## WHAT TO PRODUCE
The copy you return should hold only the lines from the top of the data below through the line with "2. *Bookinfo Application*.", each duplicated exactly and with no pictures.

## SOURCE MATERIAL
------------------------------------------------------------

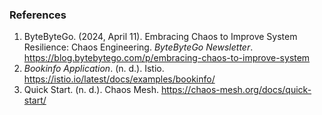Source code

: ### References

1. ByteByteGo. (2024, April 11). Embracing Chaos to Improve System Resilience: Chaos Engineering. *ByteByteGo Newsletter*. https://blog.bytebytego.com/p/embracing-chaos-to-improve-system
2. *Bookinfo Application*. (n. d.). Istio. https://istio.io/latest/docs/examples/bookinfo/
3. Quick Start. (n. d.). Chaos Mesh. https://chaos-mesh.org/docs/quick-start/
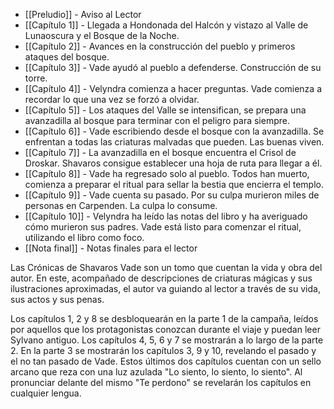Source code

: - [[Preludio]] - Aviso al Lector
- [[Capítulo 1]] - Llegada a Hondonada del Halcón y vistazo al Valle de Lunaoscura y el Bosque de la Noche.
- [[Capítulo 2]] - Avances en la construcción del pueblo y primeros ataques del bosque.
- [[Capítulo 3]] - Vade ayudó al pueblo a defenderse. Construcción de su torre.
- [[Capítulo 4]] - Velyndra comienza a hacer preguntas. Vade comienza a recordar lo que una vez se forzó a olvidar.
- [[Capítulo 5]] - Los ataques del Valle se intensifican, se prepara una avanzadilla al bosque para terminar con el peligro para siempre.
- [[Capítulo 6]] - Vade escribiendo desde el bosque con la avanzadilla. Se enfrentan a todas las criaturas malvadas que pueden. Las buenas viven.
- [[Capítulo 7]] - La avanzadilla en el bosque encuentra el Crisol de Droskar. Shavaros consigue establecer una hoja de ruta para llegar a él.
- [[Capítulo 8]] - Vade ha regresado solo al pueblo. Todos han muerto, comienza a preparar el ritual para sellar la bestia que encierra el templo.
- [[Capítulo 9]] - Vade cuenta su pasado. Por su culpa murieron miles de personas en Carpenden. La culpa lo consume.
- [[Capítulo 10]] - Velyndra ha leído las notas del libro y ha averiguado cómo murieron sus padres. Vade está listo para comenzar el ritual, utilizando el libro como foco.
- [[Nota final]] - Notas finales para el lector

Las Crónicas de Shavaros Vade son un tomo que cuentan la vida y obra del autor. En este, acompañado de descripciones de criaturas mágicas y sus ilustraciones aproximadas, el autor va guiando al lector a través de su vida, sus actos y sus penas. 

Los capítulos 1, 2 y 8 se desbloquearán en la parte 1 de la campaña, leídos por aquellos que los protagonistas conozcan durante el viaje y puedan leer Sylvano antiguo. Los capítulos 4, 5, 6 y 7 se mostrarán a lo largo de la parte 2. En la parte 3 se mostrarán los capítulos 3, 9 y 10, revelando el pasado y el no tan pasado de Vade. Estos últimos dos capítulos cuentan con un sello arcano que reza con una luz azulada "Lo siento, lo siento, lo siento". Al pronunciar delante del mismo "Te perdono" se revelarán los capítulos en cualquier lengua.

------------------------------------------------------------

## SOLUTION TO THIS EXERCISE
Source code

: ### References

1. ByteByteGo. (2024, April 11). Embracing Chaos to Improve System Resilience: Chaos Engineering. *ByteByteGo Newsletter*. https://blog.bytebytego.com/p/embracing-chaos-to-improve-system
2. *Bookinfo Application*. (n. d.). Istio. https://istio.io/latest/docs/examples/bookinfo/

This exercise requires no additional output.